_Exercise_
The lines to copy run from the one containing "overflow menu contexts" to the end of the records below; repeat them exactly and include nothing else.

━━━━━ Dataset extract ━━━━━

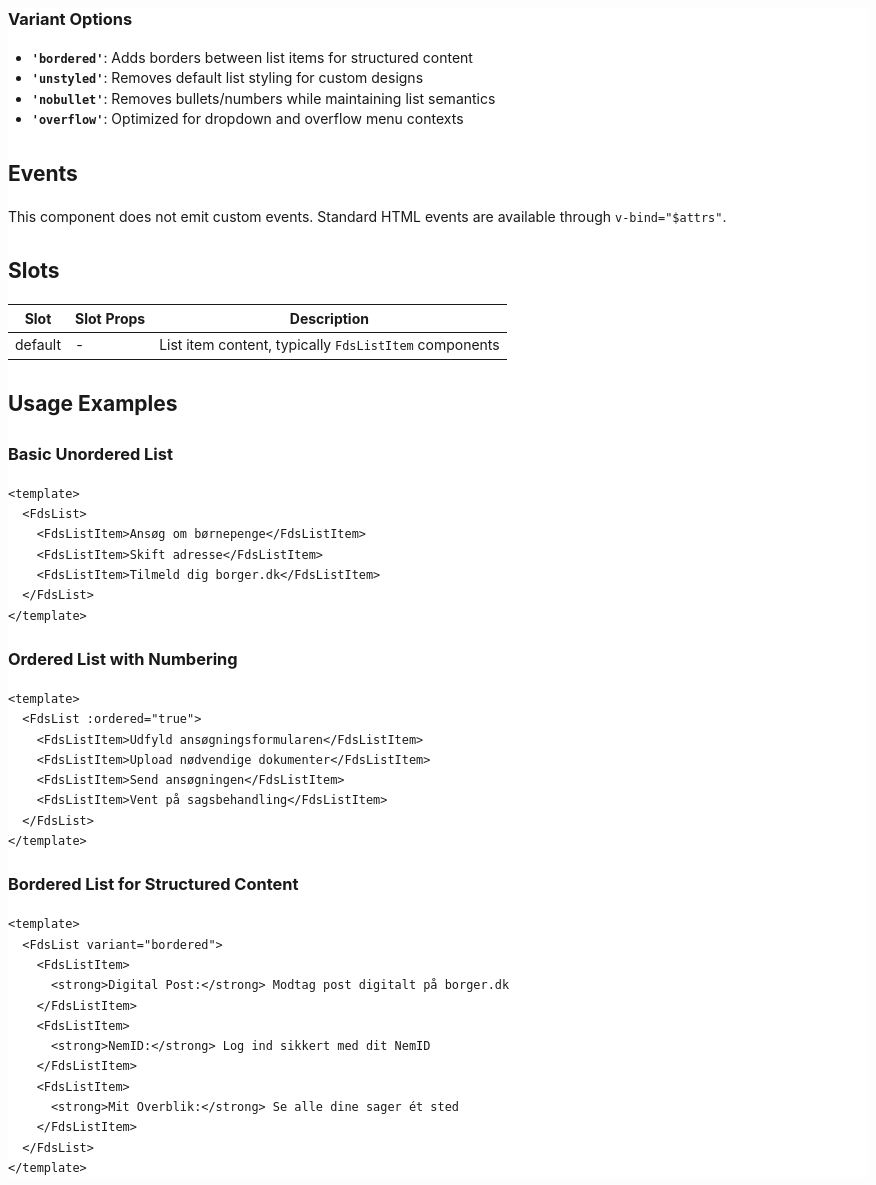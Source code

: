### Variant Options

- **`'bordered'`**: Adds borders between list items for structured content
- **`'unstyled'`**: Removes default list styling for custom designs
- **`'nobullet'`**: Removes bullets/numbers while maintaining list semantics
- **`'overflow'`**: Optimized for dropdown and overflow menu contexts

## Events

This component does not emit custom events. Standard HTML events are available through `v-bind="$attrs"`.

## Slots

| Slot | Slot Props | Description |
|------|------------|-------------|
| default | - | List item content, typically `FdsListItem` components |

## Usage Examples

### Basic Unordered List

```vue
<template>
  <FdsList>
    <FdsListItem>Ansøg om børnepenge</FdsListItem>
    <FdsListItem>Skift adresse</FdsListItem>
    <FdsListItem>Tilmeld dig borger.dk</FdsListItem>
  </FdsList>
</template>
```

### Ordered List with Numbering

```vue
<template>
  <FdsList :ordered="true">
    <FdsListItem>Udfyld ansøgningsformularen</FdsListItem>
    <FdsListItem>Upload nødvendige dokumenter</FdsListItem>
    <FdsListItem>Send ansøgningen</FdsListItem>
    <FdsListItem>Vent på sagsbehandling</FdsListItem>
  </FdsList>
</template>
```

### Bordered List for Structured Content

```vue
<template>
  <FdsList variant="bordered">
    <FdsListItem>
      <strong>Digital Post:</strong> Modtag post digitalt på borger.dk
    </FdsListItem>
    <FdsListItem>
      <strong>NemID:</strong> Log ind sikkert med dit NemID
    </FdsListItem>
    <FdsListItem>
      <strong>Mit Overblik:</strong> Se alle dine sager ét sted
    </FdsListItem>
  </FdsList>
</template>
```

━━━━━

_Result of this task_
- **`'overflow'`**: Optimized for dropdown and overflow menu contexts

## Events

This component does not emit custom events. Standard HTML events are available through `v-bind="$attrs"`.

## Slots

| Slot | Slot Props | Description |
|------|------------|-------------|
| default | - | List item content, typically `FdsListItem` components |

## Usage Examples

### Basic Unordered List

```vue
<template>
  <FdsList>
    <FdsListItem>Ansøg om børnepenge</FdsListItem>
    <FdsListItem>Skift adresse</FdsListItem>
    <FdsListItem>Tilmeld dig borger.dk</FdsListItem>
  </FdsList>
</template>
```

### Ordered List with Numbering

```vue
<template>
  <FdsList :ordered="true">
    <FdsListItem>Udfyld ansøgningsformularen</FdsListItem>
    <FdsListItem>Upload nødvendige dokumenter</FdsListItem>
    <FdsListItem>Send ansøgningen</FdsListItem>
    <FdsListItem>Vent på sagsbehandling</FdsListItem>
  </FdsList>
</template>
```

### Bordered List for Structured Content

```vue
<template>
  <FdsList variant="bordered">
    <FdsListItem>
      <strong>Digital Post:</strong> Modtag post digitalt på borger.dk
    </FdsListItem>
    <FdsListItem>
      <strong>NemID:</strong> Log ind sikkert med dit NemID
    </FdsListItem>
    <FdsListItem>
      <strong>Mit Overblik:</strong> Se alle dine sager ét sted
    </FdsListItem>
  </FdsList>
</template>
```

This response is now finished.